# THE TASK:
Figure out how many lines of the listing include the string "gráficos"; the reply is only that number.

"""

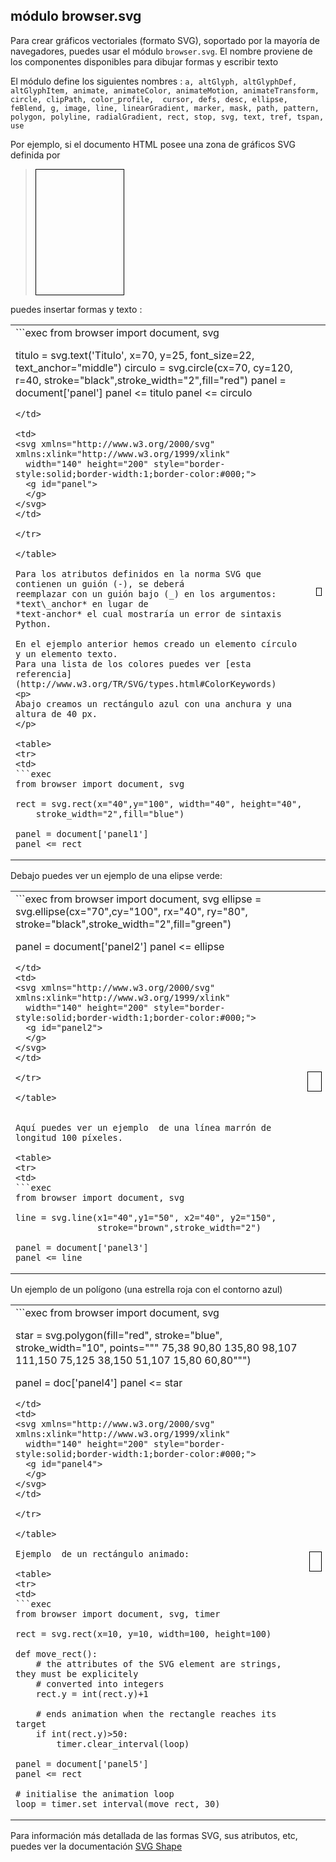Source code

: módulo **browser.svg**
----------------------

Para crear gráficos vectoriales (formato SVG), soportado por la mayoría de navegadores, puedes usar el módulo `browser.svg`. El nombre proviene de los componentes disponibles para dibujar formas y escribir texto

El módulo define los siguientes nombres : `a, altGlyph, altGlyphDef, altGlyphItem, animate, animateColor, animateMotion, animateTransform, circle, clipPath, color_profile,  cursor, defs, desc, ellipse, feBlend, g, image, line, linearGradient, marker, mask, path, pattern, polygon, polyline, radialGradient, rect, stop, svg, text, tref, tspan, use`

Por ejemplo, si el documento HTML posee una zona de gráficos SVG definida por

>    <svg xmlns="http://www.w3.org/2000/svg" xmlns:xlink="http://www.w3.org/1999/xlink" 
>        width="140" height="200" style="border-style:solid;border-width:1;border-color:#000;">
>      <g id="panel">
>      </g>
>    </svg>

puedes insertar formas y texto :

<table>
<tr>
<td>
```exec
from browser import document, svg

titulo = svg.text('Titulo', x=70, y=25, font_size=22,
                 text_anchor="middle")
circulo = svg.circle(cx=70, cy=120, r=40,
                    stroke="black",stroke_width="2",fill="red")
panel = document['panel']
panel <= titulo
panel <= circulo
```
</td>

<td>
<svg xmlns="http://www.w3.org/2000/svg" xmlns:xlink="http://www.w3.org/1999/xlink" 
  width="140" height="200" style="border-style:solid;border-width:1;border-color:#000;">
  <g id="panel">
  </g>
</svg>
</td>

</tr>

</table>

Para los atributos definidos en la norma SVG que contienen un guión (-), se deberá
reemplazar con un guión bajo (_) en los argumentos: *text\_anchor* en lugar de
*text-anchor* el cual mostraría un error de sintaxis Python.

En el ejemplo anterior hemos creado un elemento círculo y un elemento texto.
Para una lista de los colores puedes ver [esta referencia](http://www.w3.org/TR/SVG/types.html#ColorKeywords)
<p>
Abajo creamos un rectángulo azul con una anchura y una altura de 40 px.
</p>

<table>
<tr>
<td>
```exec
from browser import document, svg

rect = svg.rect(x="40",y="100", width="40", height="40",
    stroke_width="2",fill="blue")

panel = document['panel1']
panel <= rect
```
</td>
<td>
<svg xmlns="http://www.w3.org/2000/svg" xmlns:xlink="http://www.w3.org/1999/xlink" 
  width="140" height="200" style="border-style:solid;border-width:1;border-color:#000;">
  <g id="panel1">
  </g>
</svg>
</td>

</tr>

</table>

Debajo puedes ver un ejemplo de una elipse verde:

<table>
<tr>
<td>
```exec
from browser import document, svg
ellipse = svg.ellipse(cx="70",cy="100", rx="40", ry="80",
    stroke="black",stroke_width="2",fill="green")

panel = document['panel2']
panel <= ellipse
```
</td>
<td>
<svg xmlns="http://www.w3.org/2000/svg" xmlns:xlink="http://www.w3.org/1999/xlink" 
  width="140" height="200" style="border-style:solid;border-width:1;border-color:#000;">
  <g id="panel2">
  </g>
</svg>
</td>

</tr>

</table>


Aquí puedes ver un ejemplo  de una línea marrón de longitud 100 píxeles.

<table>
<tr>
<td>
```exec
from browser import document, svg

line = svg.line(x1="40",y1="50", x2="40", y2="150",
                stroke="brown",stroke_width="2")

panel = document['panel3']
panel <= line
```
</td>
<td>
<svg xmlns="http://www.w3.org/2000/svg" xmlns:xlink="http://www.w3.org/1999/xlink" 
  width="140" height="200" style="border-style:solid;border-width:1;border-color:#000;">
  <g id="panel3">
  </g>
</svg>
</td>

</tr>

</table>

Un ejemplo de un polígono (una estrella roja con el contorno azul)

<table>
<tr>
<td>
```exec
from browser import document, svg

star = svg.polygon(fill="red", stroke="blue", stroke_width="10",
                   points=""" 75,38  90,80  135,80  98,107
                             111,150 75,125  38,150 51,107
                              15,80  60,80""")

panel = doc['panel4']
panel <= star
```
</td>
<td>
<svg xmlns="http://www.w3.org/2000/svg" xmlns:xlink="http://www.w3.org/1999/xlink" 
  width="140" height="200" style="border-style:solid;border-width:1;border-color:#000;">
  <g id="panel4">
  </g>
</svg>
</td>

</tr>

</table>

Ejemplo  de un rectángulo animado:

<table>
<tr>
<td>
```exec
from browser import document, svg, timer

rect = svg.rect(x=10, y=10, width=100, height=100)

def move_rect():
    # the attributes of the SVG element are strings, they must be explicitely
    # converted into integers
    rect.y = int(rect.y)+1
    
    # ends animation when the rectangle reaches its target
    if int(rect.y)>50:
        timer.clear_interval(loop)

panel = document['panel5']
panel <= rect

# initialise the animation loop
loop = timer.set_interval(move_rect, 30)
```
</td>
<td>
<svg id="panel5" xmlns="http://www.w3.org/2000/svg" 
  viewPort="0 0 120 120"
  width="120" height="200" 
  style="border-style:solid;border-width:1;border-color:#000;">
</svg>
</td>

</tr>

</table>

Para información más detallada de las formas SVG, sus atributos, etc, puedes ver la documentación
[SVG Shape](http://www.w3.org/TR/SVG/shapes.html)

"""

# TASK OUTPUT:
2